- Assignment -
Where a line of the listing below includes the word "hate", reproduce that line.

Start of Block

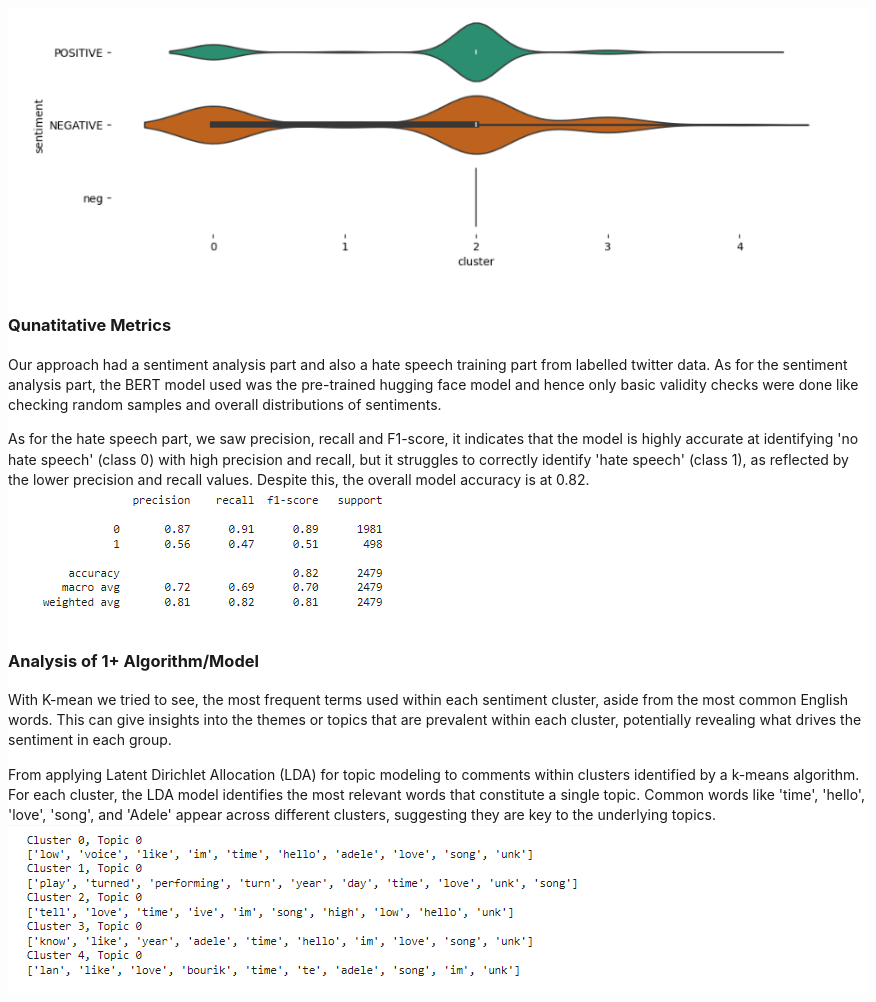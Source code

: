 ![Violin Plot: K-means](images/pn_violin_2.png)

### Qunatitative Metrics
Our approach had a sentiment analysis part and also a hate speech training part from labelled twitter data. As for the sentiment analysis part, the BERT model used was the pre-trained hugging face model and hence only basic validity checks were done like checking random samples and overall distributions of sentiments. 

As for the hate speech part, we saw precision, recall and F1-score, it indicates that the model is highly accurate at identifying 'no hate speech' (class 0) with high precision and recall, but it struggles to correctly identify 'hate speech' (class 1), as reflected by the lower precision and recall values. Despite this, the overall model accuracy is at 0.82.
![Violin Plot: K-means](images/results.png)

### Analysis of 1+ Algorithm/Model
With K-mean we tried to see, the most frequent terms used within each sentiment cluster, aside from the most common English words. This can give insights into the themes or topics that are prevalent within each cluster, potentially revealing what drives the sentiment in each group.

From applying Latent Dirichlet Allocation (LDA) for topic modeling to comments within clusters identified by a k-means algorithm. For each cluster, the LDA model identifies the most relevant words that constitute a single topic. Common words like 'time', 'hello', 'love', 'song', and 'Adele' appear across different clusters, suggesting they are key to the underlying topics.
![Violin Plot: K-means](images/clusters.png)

End of Block
Start of Block

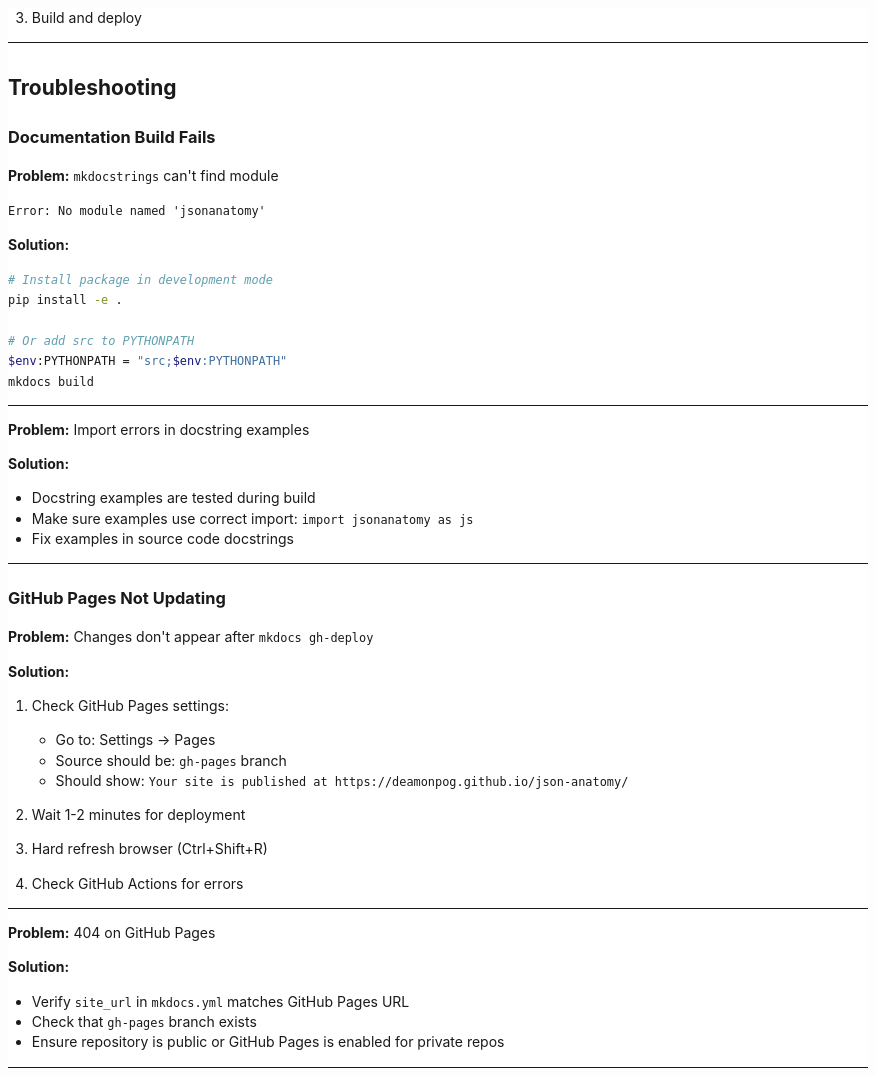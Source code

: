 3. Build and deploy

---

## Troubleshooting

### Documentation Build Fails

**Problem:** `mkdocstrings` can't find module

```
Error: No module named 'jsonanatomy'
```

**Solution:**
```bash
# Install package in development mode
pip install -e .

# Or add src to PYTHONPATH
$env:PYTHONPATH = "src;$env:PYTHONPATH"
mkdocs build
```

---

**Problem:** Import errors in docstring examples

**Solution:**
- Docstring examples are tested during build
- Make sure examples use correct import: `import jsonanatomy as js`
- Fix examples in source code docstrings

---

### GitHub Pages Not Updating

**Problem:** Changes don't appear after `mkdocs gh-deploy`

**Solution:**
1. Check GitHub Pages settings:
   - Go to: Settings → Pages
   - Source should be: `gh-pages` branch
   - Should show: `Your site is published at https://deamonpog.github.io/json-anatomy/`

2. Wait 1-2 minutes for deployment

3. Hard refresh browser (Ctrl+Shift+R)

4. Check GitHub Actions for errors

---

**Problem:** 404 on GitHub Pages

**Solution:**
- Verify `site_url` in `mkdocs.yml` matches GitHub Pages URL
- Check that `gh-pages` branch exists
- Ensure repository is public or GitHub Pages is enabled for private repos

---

End of Block
Start of Block

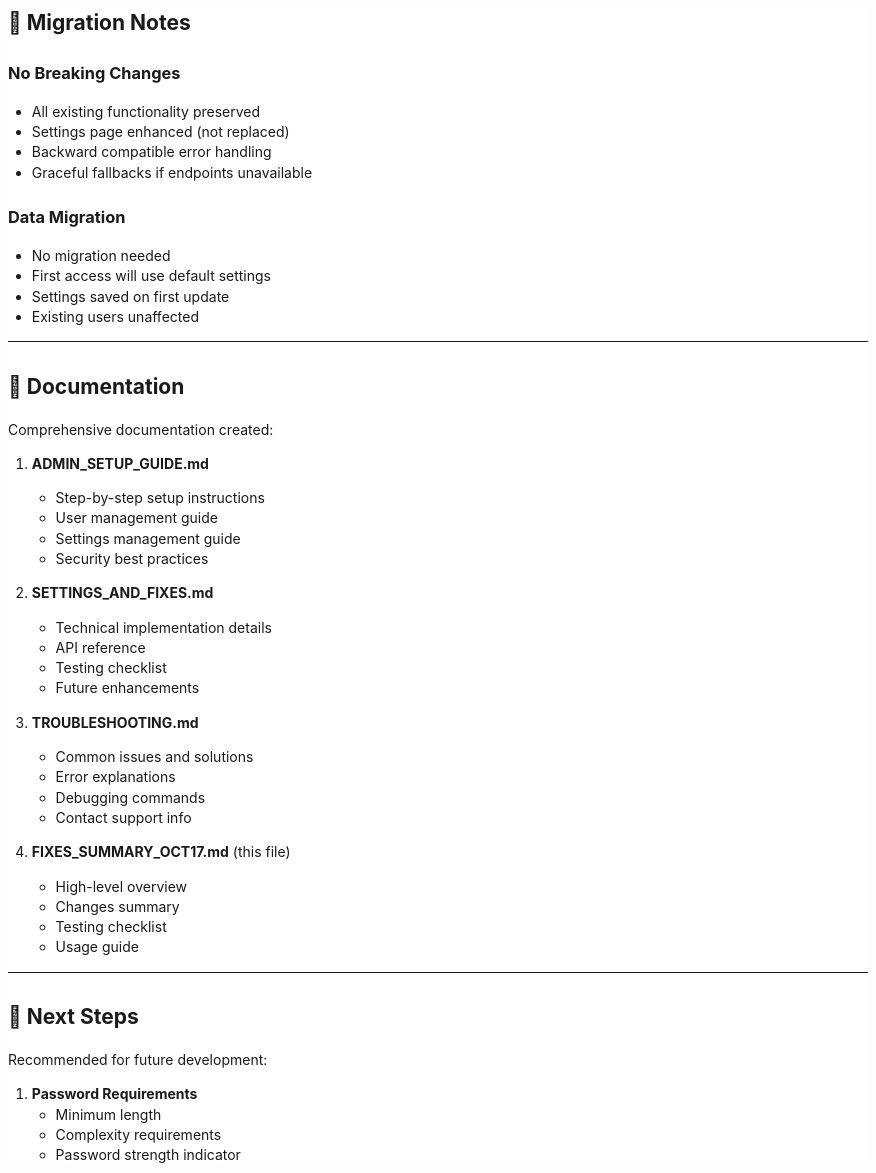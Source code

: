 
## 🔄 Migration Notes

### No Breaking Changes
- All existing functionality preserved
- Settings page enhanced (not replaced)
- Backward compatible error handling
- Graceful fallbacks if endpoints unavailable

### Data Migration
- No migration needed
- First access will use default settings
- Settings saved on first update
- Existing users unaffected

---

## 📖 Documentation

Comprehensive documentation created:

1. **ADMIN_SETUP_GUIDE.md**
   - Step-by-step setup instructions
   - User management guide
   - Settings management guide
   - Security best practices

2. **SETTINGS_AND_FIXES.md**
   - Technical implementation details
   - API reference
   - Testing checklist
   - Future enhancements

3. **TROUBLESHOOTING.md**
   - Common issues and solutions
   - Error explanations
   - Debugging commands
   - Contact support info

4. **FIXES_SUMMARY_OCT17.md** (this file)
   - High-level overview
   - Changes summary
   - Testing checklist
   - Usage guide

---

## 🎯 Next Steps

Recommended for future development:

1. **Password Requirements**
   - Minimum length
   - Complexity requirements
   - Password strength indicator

End of Block

- Expected output -
Our approach had a sentiment analysis part and also a hate speech training part from labelled twitter data. As for the sentiment analysis part, the BERT model used was the pre-trained hugging face model and hence only basic validity checks were done like checking random samples and overall distributions of sentiments. 
As for the hate speech part, we saw precision, recall and F1-score, it indicates that the model is highly accurate at identifying 'no hate speech' (class 0) with high precision and recall, but it struggles to correctly identify 'hate speech' (class 1), as reflected by the lower precision and recall values. Despite this, the overall model accuracy is at 0.82.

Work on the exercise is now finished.